Task
Print the records below exactly as they appear. Omit all pictures.

(Records from a collection)
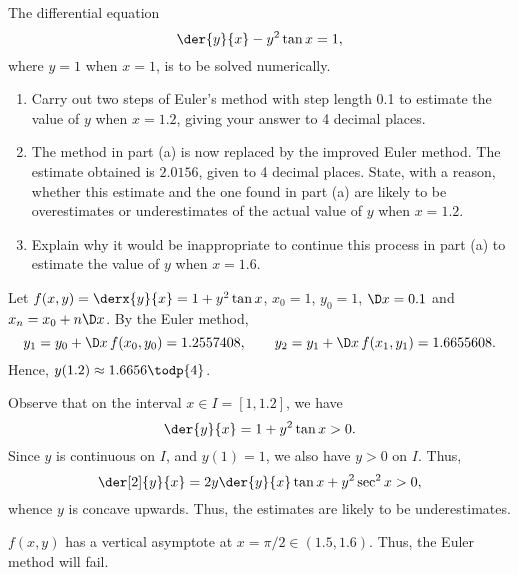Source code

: \begin{problem}
    The differential equation \[\der{y}{x} - y^2 \tan x = 1,\] where $y = 1$ when $x = 1$, is to be solved numerically.
    \begin{enumerate}
        \item Carry out two steps of Euler's method with step length 0.1 to estimate the value of $y$ when $x = 1.2$, giving your answer to 4 decimal places.
        \item The method in part (a) is now replaced by the improved Euler method. The estimate obtained is $2.0156$, given to 4 decimal places. State, with a reason, whether this estimate and the one found in part (a) are likely to be overestimates or underestimates of the actual value of $y$ when $x = 1.2$.
        \item Explain why it would be inappropriate to continue this process in part (a) to estimate the value of $y$ when $x = 1.6$.
    \end{enumerate}
\end{problem}
\begin{solution}
    \begin{ppart}
        Let $f(x, y) = \derx{y}{x} = 1 + y^2 \tan x$, $x_0 = 1$, $y_0 = 1$, $\D x = 0.1$ and $x_n = x_0 + n \D x$. By the Euler method, \[y_1 = y_0 + \D x \, f(x_0, y_0) = 1.2557408, \qquad y_2 = y_1 + \D x \, f(x_1, y_1) = 1.6655608.\] Hence, $y(1.2) \approx 1.6656 \todp{4}$.
    \end{ppart}
    \begin{ppart}
        Observe that on the interval $x \in I = [1, 1.2]$, we have \[\der{y}{x} = 1 + y^2 \tan x > 0.\] Since $y$ is continuous on $I$, and $y(1) = 1$, we also have $y > 0$ on $I$. Thus, \[\der[2]{y}{x} = 2y \der{y}{x} \tan x + y^2 \sec^2 x > 0,\] whence $y$ is concave upwards. Thus, the estimates are likely to be underestimates.
    \end{ppart}
    \begin{ppart}
        $f(x, y)$ has a vertical asymptote at $x = \pi/2 \in (1.5, 1.6)$. Thus, the Euler method will fail.
    \end{ppart}
\end{solution}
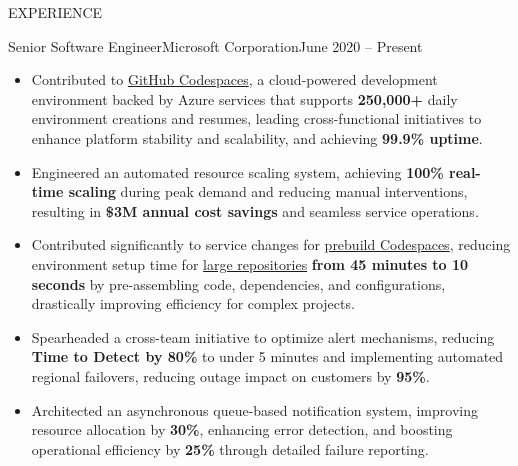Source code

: \documentclass[]{mcdowellcv}
\begin{document}
	\makeheader
	
	\begin{cvsection}{EXPERIENCE}
	    \begin{cvsubsection}{Senior Software Engineer}{Microsoft Corporation}{June 2020 -- Present}
			\begin{itemize}
				\item Contributed to \href{https://github.com/features/codespaces}{GitHub Codespaces}, a cloud-powered development environment backed by Azure services that supports \textbf{250,000+} daily environment creations and resumes, leading cross-functional initiatives to enhance platform stability and scalability, and achieving \textbf{99.9\% uptime}.
                    \item Engineered an automated resource scaling system, achieving \textbf{100\% real-time scaling} during peak demand and reducing manual interventions, resulting in \textbf{\$3M annual cost savings} and seamless service operations.
                    \item Contributed significantly to service changes for \href{https://docs.github.com/en/codespaces/prebuilding-your-codespaces/about-github-codespaces-prebuilds}{prebuild Codespaces}, reducing environment setup time for \href{https://github.blog/engineering/githubs-engineering-team-moved-codespaces/#45-minutes-to-5-minutes}{large repositories} \textbf{from 45 minutes to 10 seconds} by pre-assembling code, dependencies, and configurations, drastically improving efficiency for complex projects.
                    \item Spearheaded a cross-team initiative to optimize alert mechanisms, reducing \textbf{Time to Detect by 80\%} to under 5 minutes and implementing automated regional failovers, reducing outage impact on customers by \textbf{95\%}.
                    \item Architected an asynchronous queue-based notification system, improving resource allocation by \textbf{30\%}, enhancing error detection, and boosting operational efficiency by \textbf{25\%} through detailed failure reporting.
		
			\end{itemize}
   

\end{cvsubsection}
\end{cvsection}
\end{document}
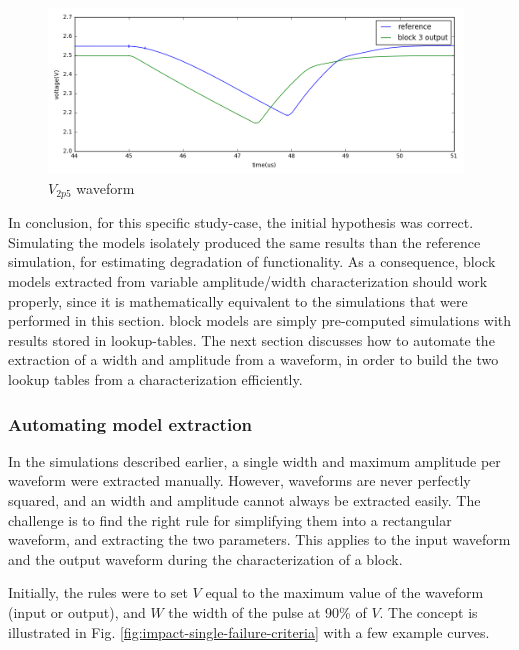 \begin{figure}[!h]
  \centering
  \includegraphics[width=0.98\textwidth]{src/4/figures/simulation_comparison_block3.png}
  \caption{$V_{2p5}$ waveform}
  \label{fig:sim-compare-block3}
\end{figure}

In conclusion, for this specific study-case, the initial hypothesis was correct.
Simulating the models isolately produced the same results than the reference simulation, for estimating degradation of functionality.
As a consequence, block models extracted from variable amplitude/width characterization should work properly, since it is mathematically equivalent to the simulations that were performed in this section.
block models are simply pre-computed simulations with results stored in \gls{lookup-table}s.
The next section discusses how to automate the extraction of a width and amplitude from a waveform, in order to build the two lookup tables from a characterization efficiently.

\subsubsection{Automating model extraction}

In the simulations described earlier, a single width and maximum amplitude per waveform were extracted manually.
However, waveforms are never perfectly squared, and an width and amplitude cannot always be extracted easily.
The challenge is to find the right rule for simplifying them into a rectangular waveform, and extracting the two parameters.
This applies to the input waveform and the output waveform during the characterization of a block.

Initially, the rules were to set $V$ equal to the maximum value of the waveform (input or output), and $W$ the width of the pulse at 90\% of $V$.
The concept is illustrated in Fig. \ref{fig:impact-single-failure-criteria} with a few example curves.

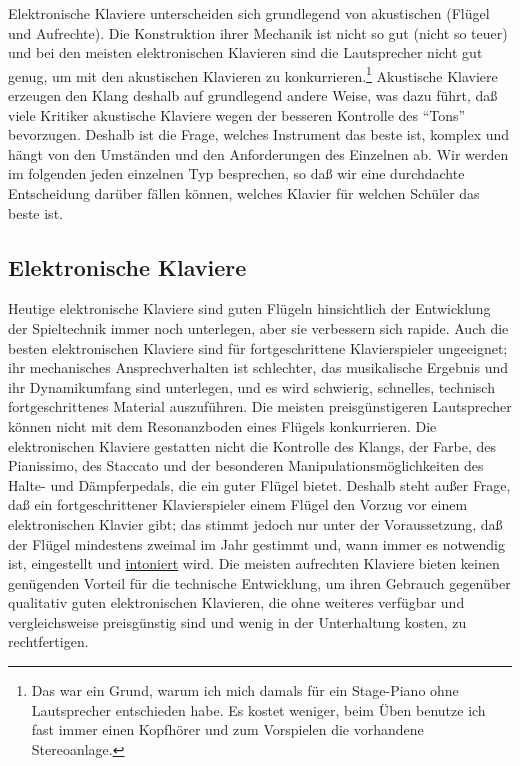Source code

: Elektronische Klaviere unterscheiden sich grundlegend von akustischen (Flügel und Aufrechte).
Die Konstruktion ihrer Mechanik ist nicht so gut (nicht so teuer) und bei den meisten elektronischen Klavieren sind die Lautsprecher nicht gut genug, um mit den akustischen Klavieren zu konkurrieren.\footnote{Das war ein Grund, warum ich mich damals für ein Stage-Piano ohne Lautsprecher entschieden habe.
Es kostet weniger, beim Üben benutze ich fast immer einen Kopfhörer und zum Vorspielen die vorhandene Stereoanlage.}
Akustische Klaviere erzeugen den Klang deshalb auf grundlegend andere Weise, was dazu führt, daß viele Kritiker akustische Klaviere wegen der besseren Kontrolle des \enquote{Tons} bevorzugen.
Deshalb ist die Frage, welches Instrument das beste ist, komplex und hängt von den Umständen und den Anforderungen des Einzelnen ab.
Wir werden im folgenden jeden einzelnen Typ besprechen, so daß wir eine durchdachte Entscheidung darüber fällen können, welches Klavier für welchen Schüler das beste ist.

 
\subsection{Elektronische Klaviere}\hypertarget{c1iii17b}{}

Heutige elektronische Klaviere sind guten Flügeln hinsichtlich der Entwicklung der Spieltechnik immer noch 
unterlegen, aber sie verbessern sich rapide.
Auch die besten elektronischen Klaviere sind für fortgeschrittene Klavierspieler ungeeignet; ihr mechanisches Ansprechverhalten ist schlechter, das musikalische Ergebnis und ihr Dynamikumfang sind unterlegen, und es wird schwierig, schnelles, technisch fortgeschrittenes Material auszuführen.
Die meisten preisgünstigeren Lautsprecher können nicht mit dem Resonanzboden eines Flügels konkurrieren.
Die elektronischen Klaviere gestatten nicht die Kontrolle des Klangs, der Farbe, des Pianissimo, des Staccato und der besonderen Manipulationsmöglichkeiten des Halte- und Dämpferpedals, die ein guter Flügel bietet.
Deshalb steht außer Frage, daß ein fortgeschrittener Klavierspieler einem Flügel den Vorzug vor einem elektronischen Klavier gibt; das stimmt jedoch nur unter der Voraussetzung, daß der Flügel mindestens zweimal im Jahr gestimmt und, wann immer es notwendig ist, eingestellt und \hyperlink{c2_7_hamm}{intoniert} wird.
Die meisten aufrechten Klaviere bieten keinen genügenden Vorteil für die technische Entwicklung, um ihren Gebrauch gegenüber qualitativ guten elektronischen Klavieren, die ohne weiteres verfügbar und vergleichsweise preisgünstig sind und wenig in der Unterhaltung kosten, zu rechtfertigen.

Response for this exercise
Source code

: \begin{problem}
    The differential equation \[\der{y}{x} - y^2 \tan x = 1,\] where $y = 1$ when $x = 1$, is to be solved numerically.
    \begin{enumerate}
        \item Carry out two steps of Euler's method with step length 0.1 to estimate the value of $y$ when $x = 1.2$, giving your answer to 4 decimal places.
        \item The method in part (a) is now replaced by the improved Euler method. The estimate obtained is $2.0156$, given to 4 decimal places. State, with a reason, whether this estimate and the one found in part (a) are likely to be overestimates or underestimates of the actual value of $y$ when $x = 1.2$.
        \item Explain why it would be inappropriate to continue this process in part (a) to estimate the value of $y$ when $x = 1.6$.
    \end{enumerate}
\end{problem}
\begin{solution}
    \begin{ppart}
        Let $f(x, y) = \derx{y}{x} = 1 + y^2 \tan x$, $x_0 = 1$, $y_0 = 1$, $\D x = 0.1$ and $x_n = x_0 + n \D x$. By the Euler method, \[y_1 = y_0 + \D x \, f(x_0, y_0) = 1.2557408, \qquad y_2 = y_1 + \D x \, f(x_1, y_1) = 1.6655608.\] Hence, $y(1.2) \approx 1.6656 \todp{4}$.
    \end{ppart}
    \begin{ppart}
        Observe that on the interval $x \in I = [1, 1.2]$, we have \[\der{y}{x} = 1 + y^2 \tan x > 0.\] Since $y$ is continuous on $I$, and $y(1) = 1$, we also have $y > 0$ on $I$. Thus, \[\der[2]{y}{x} = 2y \der{y}{x} \tan x + y^2 \sec^2 x > 0,\] whence $y$ is concave upwards. Thus, the estimates are likely to be underestimates.
    \end{ppart}
    \begin{ppart}
        $f(x, y)$ has a vertical asymptote at $x = \pi/2 \in (1.5, 1.6)$. Thus, the Euler method will fail.
    \end{ppart}
\end{solution}
Source code

: \documentclass[]{mcdowellcv}
\begin{document}
	\makeheader
	
	\begin{cvsection}{EXPERIENCE}
	    \begin{cvsubsection}{Senior Software Engineer}{Microsoft Corporation}{June 2020 -- Present}
			\begin{itemize}
				\item Contributed to \href{https://github.com/features/codespaces}{GitHub Codespaces}, a cloud-powered development environment backed by Azure services that supports \textbf{250,000+} daily environment creations and resumes, leading cross-functional initiatives to enhance platform stability and scalability, and achieving \textbf{99.9\% uptime}.
                    \item Engineered an automated resource scaling system, achieving \textbf{100\% real-time scaling} during peak demand and reducing manual interventions, resulting in \textbf{\$3M annual cost savings} and seamless service operations.
                    \item Contributed significantly to service changes for \href{https://docs.github.com/en/codespaces/prebuilding-your-codespaces/about-github-codespaces-prebuilds}{prebuild Codespaces}, reducing environment setup time for \href{https://github.blog/engineering/githubs-engineering-team-moved-codespaces/#45-minutes-to-5-minutes}{large repositories} \textbf{from 45 minutes to 10 seconds} by pre-assembling code, dependencies, and configurations, drastically improving efficiency for complex projects.
                    \item Spearheaded a cross-team initiative to optimize alert mechanisms, reducing \textbf{Time to Detect by 80\%} to under 5 minutes and implementing automated regional failovers, reducing outage impact on customers by \textbf{95\%}.
                    \item Architected an asynchronous queue-based notification system, improving resource allocation by \textbf{30\%}, enhancing error detection, and boosting operational efficiency by \textbf{25\%} through detailed failure reporting.
		
			\end{itemize}
   

\end{cvsubsection}
\end{cvsection}
\end{document}
 \begin{figure}[!h]
  \centering
  \includegraphics[width=0.98\textwidth]{src/4/figures/simulation_comparison_block3.png}
  \caption{$V_{2p5}$ waveform}
  \label{fig:sim-compare-block3}
\end{figure}

In conclusion, for this specific study-case, the initial hypothesis was correct.
Simulating the models isolately produced the same results than the reference simulation, for estimating degradation of functionality.
As a consequence, block models extracted from variable amplitude/width characterization should work properly, since it is mathematically equivalent to the simulations that were performed in this section.
block models are simply pre-computed simulations with results stored in \gls{lookup-table}s.
The next section discusses how to automate the extraction of a width and amplitude from a waveform, in order to build the two lookup tables from a characterization efficiently.

\subsubsection{Automating model extraction}

In the simulations described earlier, a single width and maximum amplitude per waveform were extracted manually.
However, waveforms are never perfectly squared, and an width and amplitude cannot always be extracted easily.
The challenge is to find the right rule for simplifying them into a rectangular waveform, and extracting the two parameters.
This applies to the input waveform and the output waveform during the characterization of a block.

Initially, the rules were to set $V$ equal to the maximum value of the waveform (input or output), and $W$ the width of the pulse at 90\% of $V$.
The concept is illustrated in Fig. \ref{fig:impact-single-failure-criteria} with a few example curves.

Source code

: Elektronische Klaviere unterscheiden sich grundlegend von akustischen (Flügel und Aufrechte).
Die Konstruktion ihrer Mechanik ist nicht so gut (nicht so teuer) und bei den meisten elektronischen Klavieren sind die Lautsprecher nicht gut genug, um mit den akustischen Klavieren zu konkurrieren.\footnote{Das war ein Grund, warum ich mich damals für ein Stage-Piano ohne Lautsprecher entschieden habe.
Es kostet weniger, beim Üben benutze ich fast immer einen Kopfhörer und zum Vorspielen die vorhandene Stereoanlage.}
Akustische Klaviere erzeugen den Klang deshalb auf grundlegend andere Weise, was dazu führt, daß viele Kritiker akustische Klaviere wegen der besseren Kontrolle des \enquote{Tons} bevorzugen.
Deshalb ist die Frage, welches Instrument das beste ist, komplex und hängt von den Umständen und den Anforderungen des Einzelnen ab.
Wir werden im folgenden jeden einzelnen Typ besprechen, so daß wir eine durchdachte Entscheidung darüber fällen können, welches Klavier für welchen Schüler das beste ist.

 
\subsection{Elektronische Klaviere}\hypertarget{c1iii17b}{}

Heutige elektronische Klaviere sind guten Flügeln hinsichtlich der Entwicklung der Spieltechnik immer noch 
unterlegen, aber sie verbessern sich rapide.
Auch die besten elektronischen Klaviere sind für fortgeschrittene Klavierspieler ungeeignet; ihr mechanisches Ansprechverhalten ist schlechter, das musikalische Ergebnis und ihr Dynamikumfang sind unterlegen, und es wird schwierig, schnelles, technisch fortgeschrittenes Material auszuführen.
Die meisten preisgünstigeren Lautsprecher können nicht mit dem Resonanzboden eines Flügels konkurrieren.
Die elektronischen Klaviere gestatten nicht die Kontrolle des Klangs, der Farbe, des Pianissimo, des Staccato und der besonderen Manipulationsmöglichkeiten des Halte- und Dämpferpedals, die ein guter Flügel bietet.
Deshalb steht außer Frage, daß ein fortgeschrittener Klavierspieler einem Flügel den Vorzug vor einem elektronischen Klavier gibt; das stimmt jedoch nur unter der Voraussetzung, daß der Flügel mindestens zweimal im Jahr gestimmt und, wann immer es notwendig ist, eingestellt und \hyperlink{c2_7_hamm}{intoniert} wird.
Die meisten aufrechten Klaviere bieten keinen genügenden Vorteil für die technische Entwicklung, um ihren Gebrauch gegenüber qualitativ guten elektronischen Klavieren, die ohne weiteres verfügbar und vergleichsweise preisgünstig sind und wenig in der Unterhaltung kosten, zu rechtfertigen.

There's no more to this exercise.